### TASK DETAILS
Determine how many lines in the entries below contain "posts", and output that number alone.

── LISTED ENTRIES

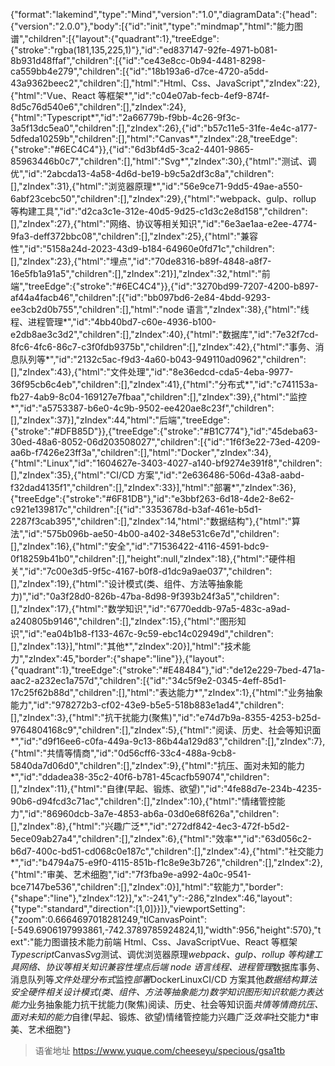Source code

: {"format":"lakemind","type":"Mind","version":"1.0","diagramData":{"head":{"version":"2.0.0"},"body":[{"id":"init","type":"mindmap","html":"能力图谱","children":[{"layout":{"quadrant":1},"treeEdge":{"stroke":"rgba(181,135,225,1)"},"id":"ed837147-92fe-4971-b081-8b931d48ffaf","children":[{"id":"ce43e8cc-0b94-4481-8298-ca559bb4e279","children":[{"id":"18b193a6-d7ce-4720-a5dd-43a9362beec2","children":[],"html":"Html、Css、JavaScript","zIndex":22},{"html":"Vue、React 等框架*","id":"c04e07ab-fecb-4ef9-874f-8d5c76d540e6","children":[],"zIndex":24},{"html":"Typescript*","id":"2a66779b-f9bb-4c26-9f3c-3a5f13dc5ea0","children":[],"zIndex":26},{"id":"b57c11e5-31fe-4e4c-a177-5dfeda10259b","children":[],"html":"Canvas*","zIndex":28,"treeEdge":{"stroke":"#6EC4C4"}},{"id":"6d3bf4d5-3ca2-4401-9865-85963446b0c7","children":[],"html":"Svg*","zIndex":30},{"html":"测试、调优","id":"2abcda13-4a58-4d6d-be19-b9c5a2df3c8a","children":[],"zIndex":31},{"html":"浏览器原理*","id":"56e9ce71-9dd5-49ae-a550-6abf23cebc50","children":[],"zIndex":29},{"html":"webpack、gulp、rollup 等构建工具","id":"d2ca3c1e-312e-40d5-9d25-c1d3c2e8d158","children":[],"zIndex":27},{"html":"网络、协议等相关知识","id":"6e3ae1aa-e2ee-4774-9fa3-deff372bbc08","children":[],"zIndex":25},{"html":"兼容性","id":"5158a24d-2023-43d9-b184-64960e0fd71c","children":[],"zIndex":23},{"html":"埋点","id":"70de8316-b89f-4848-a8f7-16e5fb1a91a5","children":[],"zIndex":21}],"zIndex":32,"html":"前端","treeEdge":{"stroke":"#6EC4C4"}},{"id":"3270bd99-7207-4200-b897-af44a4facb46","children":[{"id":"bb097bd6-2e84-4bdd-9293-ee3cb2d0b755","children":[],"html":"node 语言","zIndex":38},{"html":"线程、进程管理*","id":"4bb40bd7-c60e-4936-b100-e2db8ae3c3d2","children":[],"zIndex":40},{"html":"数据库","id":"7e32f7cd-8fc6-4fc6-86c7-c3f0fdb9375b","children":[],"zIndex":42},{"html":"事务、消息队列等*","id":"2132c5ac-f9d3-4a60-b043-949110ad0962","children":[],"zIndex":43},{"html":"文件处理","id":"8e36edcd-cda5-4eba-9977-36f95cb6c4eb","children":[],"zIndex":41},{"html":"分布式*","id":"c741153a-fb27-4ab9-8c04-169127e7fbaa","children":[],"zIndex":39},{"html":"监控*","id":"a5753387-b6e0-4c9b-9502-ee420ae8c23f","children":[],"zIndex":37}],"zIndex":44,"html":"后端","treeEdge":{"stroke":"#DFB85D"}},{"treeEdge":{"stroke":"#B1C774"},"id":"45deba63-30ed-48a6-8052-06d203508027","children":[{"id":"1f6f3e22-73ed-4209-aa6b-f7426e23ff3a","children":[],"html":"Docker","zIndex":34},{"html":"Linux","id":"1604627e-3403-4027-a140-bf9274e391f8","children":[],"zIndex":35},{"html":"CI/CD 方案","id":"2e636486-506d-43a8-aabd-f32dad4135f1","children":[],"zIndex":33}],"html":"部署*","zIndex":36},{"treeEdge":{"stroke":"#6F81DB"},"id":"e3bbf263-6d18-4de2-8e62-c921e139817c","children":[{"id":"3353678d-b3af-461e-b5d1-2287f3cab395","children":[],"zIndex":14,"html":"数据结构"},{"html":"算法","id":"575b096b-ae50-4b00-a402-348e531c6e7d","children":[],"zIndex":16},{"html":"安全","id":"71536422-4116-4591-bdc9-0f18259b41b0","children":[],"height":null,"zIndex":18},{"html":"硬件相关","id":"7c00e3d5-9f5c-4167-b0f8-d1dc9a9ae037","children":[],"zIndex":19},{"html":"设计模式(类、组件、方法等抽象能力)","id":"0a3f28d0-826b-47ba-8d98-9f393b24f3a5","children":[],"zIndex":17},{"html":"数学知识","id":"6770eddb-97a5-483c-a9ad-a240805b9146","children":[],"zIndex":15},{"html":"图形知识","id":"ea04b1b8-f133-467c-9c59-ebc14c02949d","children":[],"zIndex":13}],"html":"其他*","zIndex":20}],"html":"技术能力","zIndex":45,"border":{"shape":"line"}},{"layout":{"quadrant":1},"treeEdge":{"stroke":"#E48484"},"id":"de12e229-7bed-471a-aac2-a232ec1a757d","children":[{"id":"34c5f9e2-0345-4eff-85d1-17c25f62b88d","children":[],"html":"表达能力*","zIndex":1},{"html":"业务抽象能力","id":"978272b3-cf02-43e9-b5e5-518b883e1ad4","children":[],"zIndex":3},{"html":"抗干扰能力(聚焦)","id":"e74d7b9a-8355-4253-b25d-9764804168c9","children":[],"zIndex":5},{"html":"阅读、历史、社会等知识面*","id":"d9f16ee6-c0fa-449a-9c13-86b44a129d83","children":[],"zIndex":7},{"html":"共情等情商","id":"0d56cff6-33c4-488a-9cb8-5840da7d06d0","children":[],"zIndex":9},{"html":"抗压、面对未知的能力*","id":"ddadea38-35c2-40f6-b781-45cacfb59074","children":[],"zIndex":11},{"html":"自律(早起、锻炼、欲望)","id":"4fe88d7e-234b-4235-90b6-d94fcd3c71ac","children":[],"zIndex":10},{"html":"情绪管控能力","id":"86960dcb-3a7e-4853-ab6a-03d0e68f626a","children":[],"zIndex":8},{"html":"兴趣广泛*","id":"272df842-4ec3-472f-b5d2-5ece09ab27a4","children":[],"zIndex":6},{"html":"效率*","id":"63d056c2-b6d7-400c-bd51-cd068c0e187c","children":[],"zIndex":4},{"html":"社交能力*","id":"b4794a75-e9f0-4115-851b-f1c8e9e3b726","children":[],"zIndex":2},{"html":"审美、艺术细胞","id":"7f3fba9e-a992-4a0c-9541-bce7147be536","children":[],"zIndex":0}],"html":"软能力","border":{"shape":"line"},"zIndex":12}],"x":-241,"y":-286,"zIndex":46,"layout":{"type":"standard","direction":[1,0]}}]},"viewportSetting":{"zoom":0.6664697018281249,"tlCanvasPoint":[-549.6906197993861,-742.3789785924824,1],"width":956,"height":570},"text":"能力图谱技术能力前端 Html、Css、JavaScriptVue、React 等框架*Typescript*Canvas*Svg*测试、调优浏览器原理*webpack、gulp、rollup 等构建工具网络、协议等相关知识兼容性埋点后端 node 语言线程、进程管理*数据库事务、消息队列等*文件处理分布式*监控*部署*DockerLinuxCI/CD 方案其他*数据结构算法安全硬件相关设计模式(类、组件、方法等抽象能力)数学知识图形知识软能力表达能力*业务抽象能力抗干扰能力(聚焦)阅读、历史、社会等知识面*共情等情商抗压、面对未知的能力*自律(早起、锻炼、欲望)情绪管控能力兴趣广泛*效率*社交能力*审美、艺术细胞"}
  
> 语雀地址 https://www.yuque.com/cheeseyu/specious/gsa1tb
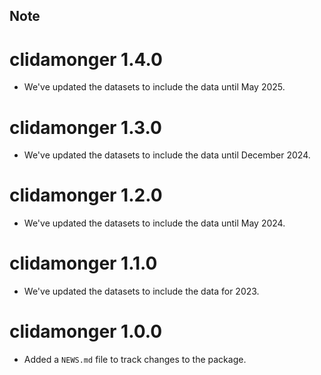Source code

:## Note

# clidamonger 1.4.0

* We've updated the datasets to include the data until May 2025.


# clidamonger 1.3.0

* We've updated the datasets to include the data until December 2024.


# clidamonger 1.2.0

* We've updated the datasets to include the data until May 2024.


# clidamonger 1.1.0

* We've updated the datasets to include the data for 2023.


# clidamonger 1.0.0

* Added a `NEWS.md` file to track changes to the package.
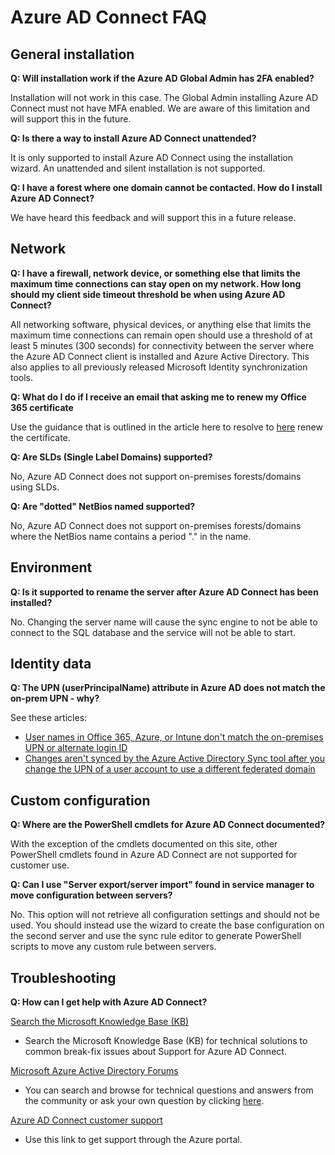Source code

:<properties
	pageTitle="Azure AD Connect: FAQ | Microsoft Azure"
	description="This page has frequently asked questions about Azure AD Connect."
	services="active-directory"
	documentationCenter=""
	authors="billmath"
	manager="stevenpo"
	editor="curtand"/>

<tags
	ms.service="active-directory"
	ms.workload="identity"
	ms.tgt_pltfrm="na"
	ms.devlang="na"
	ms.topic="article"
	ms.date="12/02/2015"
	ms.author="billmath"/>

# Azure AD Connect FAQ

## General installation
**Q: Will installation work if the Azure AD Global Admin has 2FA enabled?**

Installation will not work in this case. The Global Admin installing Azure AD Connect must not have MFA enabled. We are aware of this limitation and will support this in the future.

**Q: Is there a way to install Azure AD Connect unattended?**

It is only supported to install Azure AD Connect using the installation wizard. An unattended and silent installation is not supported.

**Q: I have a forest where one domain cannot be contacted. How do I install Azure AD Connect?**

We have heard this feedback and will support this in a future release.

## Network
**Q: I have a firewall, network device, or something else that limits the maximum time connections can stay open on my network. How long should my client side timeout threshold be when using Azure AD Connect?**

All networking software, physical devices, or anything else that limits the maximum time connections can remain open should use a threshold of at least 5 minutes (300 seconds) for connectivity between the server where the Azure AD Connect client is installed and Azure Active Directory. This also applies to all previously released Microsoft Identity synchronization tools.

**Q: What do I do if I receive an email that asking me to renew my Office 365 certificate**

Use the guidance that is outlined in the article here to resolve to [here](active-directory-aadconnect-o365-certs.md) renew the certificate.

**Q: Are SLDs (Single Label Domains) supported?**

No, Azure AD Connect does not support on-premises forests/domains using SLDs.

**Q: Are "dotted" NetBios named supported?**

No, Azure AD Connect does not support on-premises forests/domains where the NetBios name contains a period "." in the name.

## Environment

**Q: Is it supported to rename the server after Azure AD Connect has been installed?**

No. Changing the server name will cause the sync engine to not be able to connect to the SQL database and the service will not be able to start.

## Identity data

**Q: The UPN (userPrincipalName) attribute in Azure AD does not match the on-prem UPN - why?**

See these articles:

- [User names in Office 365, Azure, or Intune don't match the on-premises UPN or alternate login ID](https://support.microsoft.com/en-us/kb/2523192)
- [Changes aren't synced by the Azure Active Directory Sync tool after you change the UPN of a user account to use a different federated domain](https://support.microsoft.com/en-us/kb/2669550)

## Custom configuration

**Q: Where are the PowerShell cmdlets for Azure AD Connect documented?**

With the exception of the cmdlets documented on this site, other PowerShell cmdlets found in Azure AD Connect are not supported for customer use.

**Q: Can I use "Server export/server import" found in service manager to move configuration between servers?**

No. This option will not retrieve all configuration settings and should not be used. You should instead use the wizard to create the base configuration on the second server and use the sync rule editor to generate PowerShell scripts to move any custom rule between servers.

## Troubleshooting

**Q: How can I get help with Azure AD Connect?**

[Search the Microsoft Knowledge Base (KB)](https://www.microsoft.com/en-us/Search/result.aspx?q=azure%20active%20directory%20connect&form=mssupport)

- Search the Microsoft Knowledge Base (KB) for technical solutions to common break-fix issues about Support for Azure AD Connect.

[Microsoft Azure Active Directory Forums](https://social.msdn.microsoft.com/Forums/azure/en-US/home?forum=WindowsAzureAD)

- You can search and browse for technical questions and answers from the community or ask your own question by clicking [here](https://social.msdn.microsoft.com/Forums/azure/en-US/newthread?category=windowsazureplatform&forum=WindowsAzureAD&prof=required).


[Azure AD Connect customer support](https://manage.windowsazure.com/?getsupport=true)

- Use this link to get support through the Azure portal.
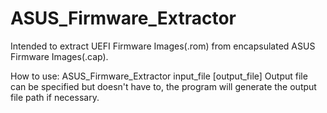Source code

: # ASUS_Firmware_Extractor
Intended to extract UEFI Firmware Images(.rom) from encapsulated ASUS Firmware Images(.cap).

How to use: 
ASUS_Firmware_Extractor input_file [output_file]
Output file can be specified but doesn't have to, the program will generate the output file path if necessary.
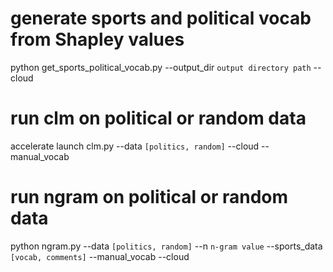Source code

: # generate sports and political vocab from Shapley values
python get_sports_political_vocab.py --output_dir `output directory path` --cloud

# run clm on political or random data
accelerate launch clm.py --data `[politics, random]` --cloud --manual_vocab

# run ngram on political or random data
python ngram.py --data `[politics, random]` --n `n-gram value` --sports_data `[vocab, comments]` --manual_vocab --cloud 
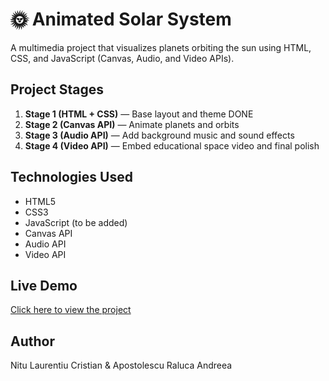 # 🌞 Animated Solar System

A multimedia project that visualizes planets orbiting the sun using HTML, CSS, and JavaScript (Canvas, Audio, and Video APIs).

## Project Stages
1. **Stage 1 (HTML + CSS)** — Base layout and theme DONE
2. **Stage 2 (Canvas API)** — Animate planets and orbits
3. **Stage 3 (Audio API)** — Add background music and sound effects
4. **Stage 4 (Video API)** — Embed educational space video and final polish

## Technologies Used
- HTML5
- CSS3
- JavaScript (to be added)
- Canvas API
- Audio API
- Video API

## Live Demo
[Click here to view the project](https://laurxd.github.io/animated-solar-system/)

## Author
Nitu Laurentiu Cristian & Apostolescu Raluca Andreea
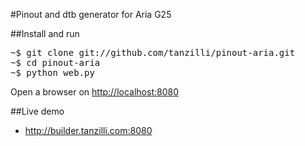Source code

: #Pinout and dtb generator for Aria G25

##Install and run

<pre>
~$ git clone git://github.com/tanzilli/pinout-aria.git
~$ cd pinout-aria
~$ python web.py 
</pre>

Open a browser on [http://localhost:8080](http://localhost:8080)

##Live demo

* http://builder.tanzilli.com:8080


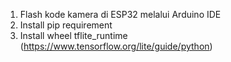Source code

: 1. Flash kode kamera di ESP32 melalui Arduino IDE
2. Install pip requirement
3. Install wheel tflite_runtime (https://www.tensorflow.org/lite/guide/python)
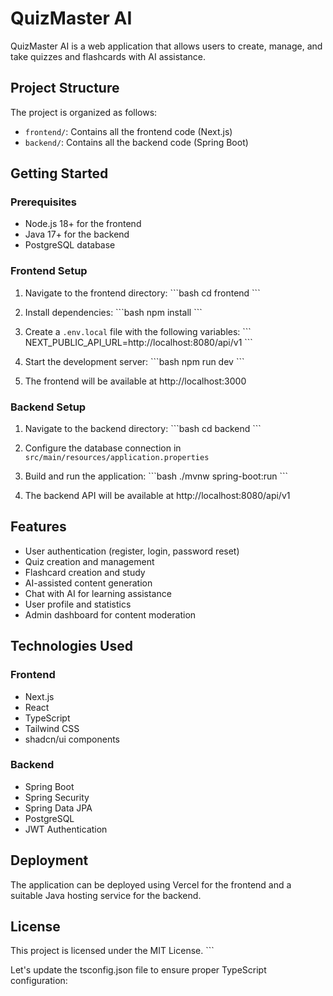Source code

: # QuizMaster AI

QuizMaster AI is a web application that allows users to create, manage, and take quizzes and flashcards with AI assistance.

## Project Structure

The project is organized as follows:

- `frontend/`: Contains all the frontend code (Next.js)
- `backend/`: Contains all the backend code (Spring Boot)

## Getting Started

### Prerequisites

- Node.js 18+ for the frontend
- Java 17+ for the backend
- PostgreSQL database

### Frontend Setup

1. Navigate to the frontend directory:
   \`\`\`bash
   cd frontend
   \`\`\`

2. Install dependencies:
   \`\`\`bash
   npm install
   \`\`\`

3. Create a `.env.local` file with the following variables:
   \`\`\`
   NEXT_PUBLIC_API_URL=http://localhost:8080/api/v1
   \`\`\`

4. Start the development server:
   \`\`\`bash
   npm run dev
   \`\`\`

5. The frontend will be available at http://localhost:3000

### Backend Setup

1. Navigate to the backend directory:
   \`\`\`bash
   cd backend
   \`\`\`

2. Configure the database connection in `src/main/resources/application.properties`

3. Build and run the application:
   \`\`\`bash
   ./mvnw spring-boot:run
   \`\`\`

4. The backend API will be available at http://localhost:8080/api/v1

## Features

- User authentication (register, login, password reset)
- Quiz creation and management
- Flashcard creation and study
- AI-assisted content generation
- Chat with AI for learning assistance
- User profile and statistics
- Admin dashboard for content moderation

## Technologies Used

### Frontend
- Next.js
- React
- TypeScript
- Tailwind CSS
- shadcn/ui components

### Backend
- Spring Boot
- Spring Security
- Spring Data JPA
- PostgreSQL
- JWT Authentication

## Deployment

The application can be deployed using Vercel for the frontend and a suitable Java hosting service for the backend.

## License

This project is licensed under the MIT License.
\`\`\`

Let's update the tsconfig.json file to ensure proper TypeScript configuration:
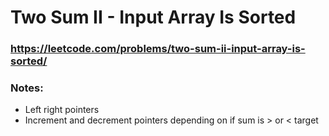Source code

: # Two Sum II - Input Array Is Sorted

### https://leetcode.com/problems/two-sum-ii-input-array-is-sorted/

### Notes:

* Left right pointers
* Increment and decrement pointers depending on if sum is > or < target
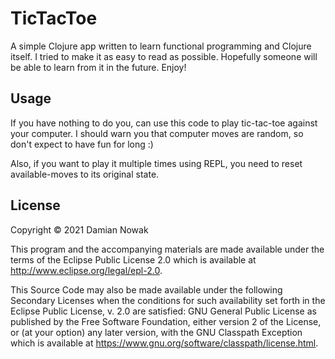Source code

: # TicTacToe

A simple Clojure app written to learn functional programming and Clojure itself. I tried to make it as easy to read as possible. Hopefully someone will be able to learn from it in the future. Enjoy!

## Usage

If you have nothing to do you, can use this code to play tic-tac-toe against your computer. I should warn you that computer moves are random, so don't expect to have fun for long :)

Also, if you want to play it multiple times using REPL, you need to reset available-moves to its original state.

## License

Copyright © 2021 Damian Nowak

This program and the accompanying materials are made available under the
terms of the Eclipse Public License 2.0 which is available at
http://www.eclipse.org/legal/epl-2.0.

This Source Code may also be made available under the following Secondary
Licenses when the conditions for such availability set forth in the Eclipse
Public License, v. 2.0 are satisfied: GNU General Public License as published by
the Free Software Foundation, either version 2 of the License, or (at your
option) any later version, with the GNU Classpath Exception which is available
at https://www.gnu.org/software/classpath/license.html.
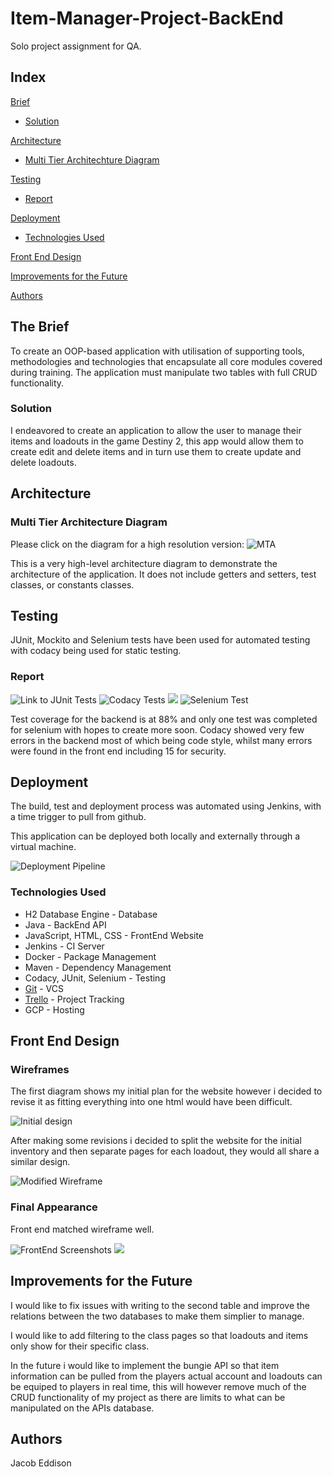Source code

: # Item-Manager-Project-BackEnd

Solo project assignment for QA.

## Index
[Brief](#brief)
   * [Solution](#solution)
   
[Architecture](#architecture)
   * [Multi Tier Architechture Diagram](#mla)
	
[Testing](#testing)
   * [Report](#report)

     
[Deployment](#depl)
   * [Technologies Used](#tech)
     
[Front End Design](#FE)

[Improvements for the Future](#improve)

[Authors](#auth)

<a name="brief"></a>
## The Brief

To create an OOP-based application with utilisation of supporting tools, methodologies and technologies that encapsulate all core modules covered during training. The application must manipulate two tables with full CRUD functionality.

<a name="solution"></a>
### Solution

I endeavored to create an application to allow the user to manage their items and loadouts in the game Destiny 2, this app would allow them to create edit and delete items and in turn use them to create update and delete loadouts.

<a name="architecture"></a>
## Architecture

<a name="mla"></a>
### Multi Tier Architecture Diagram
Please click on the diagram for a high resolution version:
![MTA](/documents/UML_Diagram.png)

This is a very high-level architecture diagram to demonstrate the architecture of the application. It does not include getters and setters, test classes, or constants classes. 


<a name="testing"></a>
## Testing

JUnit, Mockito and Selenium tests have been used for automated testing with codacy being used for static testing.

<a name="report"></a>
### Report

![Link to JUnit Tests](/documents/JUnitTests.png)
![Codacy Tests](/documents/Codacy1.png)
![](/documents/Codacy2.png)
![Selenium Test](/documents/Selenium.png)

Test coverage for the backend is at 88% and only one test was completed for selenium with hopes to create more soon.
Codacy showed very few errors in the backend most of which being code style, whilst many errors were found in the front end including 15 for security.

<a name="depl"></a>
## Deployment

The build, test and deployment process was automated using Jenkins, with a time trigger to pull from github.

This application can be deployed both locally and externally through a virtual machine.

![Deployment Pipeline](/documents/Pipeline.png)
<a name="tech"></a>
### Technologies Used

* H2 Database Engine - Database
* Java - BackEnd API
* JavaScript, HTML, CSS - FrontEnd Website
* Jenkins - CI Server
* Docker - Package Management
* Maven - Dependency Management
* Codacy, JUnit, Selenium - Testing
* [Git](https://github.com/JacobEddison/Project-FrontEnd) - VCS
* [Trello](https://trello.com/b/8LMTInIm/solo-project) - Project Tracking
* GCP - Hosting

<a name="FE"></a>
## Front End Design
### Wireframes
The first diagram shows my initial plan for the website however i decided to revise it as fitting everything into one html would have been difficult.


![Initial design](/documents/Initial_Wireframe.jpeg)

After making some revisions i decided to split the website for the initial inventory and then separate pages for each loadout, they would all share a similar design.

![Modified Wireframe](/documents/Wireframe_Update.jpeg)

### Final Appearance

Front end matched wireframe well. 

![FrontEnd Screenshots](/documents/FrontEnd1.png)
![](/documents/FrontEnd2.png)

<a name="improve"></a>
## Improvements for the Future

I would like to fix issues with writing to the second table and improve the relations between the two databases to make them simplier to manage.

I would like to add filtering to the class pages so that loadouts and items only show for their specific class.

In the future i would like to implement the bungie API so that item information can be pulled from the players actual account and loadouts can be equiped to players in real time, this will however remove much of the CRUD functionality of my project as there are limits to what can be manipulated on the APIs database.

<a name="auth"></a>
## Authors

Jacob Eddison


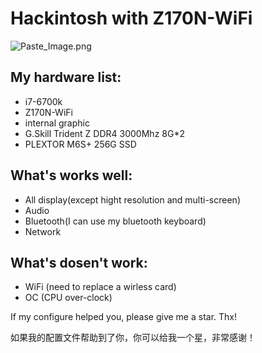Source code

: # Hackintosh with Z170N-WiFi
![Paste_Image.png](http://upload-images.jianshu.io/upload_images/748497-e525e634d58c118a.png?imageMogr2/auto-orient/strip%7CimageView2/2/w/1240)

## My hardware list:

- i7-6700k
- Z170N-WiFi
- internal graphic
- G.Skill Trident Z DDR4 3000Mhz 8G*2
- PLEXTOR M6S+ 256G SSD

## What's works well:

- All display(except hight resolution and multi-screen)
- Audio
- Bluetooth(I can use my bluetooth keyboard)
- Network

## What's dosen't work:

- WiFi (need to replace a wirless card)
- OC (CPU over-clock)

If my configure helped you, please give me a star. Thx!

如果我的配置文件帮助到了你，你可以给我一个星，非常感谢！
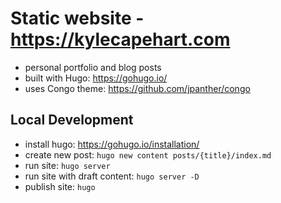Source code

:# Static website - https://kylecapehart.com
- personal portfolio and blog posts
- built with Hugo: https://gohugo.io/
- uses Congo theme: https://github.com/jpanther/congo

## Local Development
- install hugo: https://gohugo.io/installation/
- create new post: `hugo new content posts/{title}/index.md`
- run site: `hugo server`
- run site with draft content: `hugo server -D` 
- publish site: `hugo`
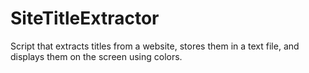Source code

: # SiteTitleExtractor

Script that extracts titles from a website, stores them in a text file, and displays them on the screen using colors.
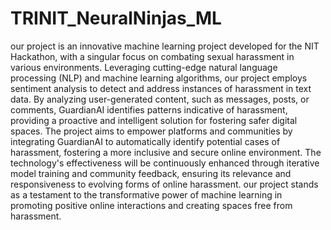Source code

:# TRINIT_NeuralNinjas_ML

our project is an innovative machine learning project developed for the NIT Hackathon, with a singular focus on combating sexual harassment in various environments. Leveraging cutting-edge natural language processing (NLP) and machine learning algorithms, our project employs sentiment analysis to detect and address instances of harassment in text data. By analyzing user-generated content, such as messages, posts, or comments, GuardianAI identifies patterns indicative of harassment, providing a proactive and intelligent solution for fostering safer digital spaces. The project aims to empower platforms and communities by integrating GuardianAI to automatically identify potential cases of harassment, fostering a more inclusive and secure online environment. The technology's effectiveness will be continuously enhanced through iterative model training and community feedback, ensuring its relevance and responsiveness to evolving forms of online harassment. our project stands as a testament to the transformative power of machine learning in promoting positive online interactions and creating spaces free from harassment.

────

### ANSWER TO THIS TASK
3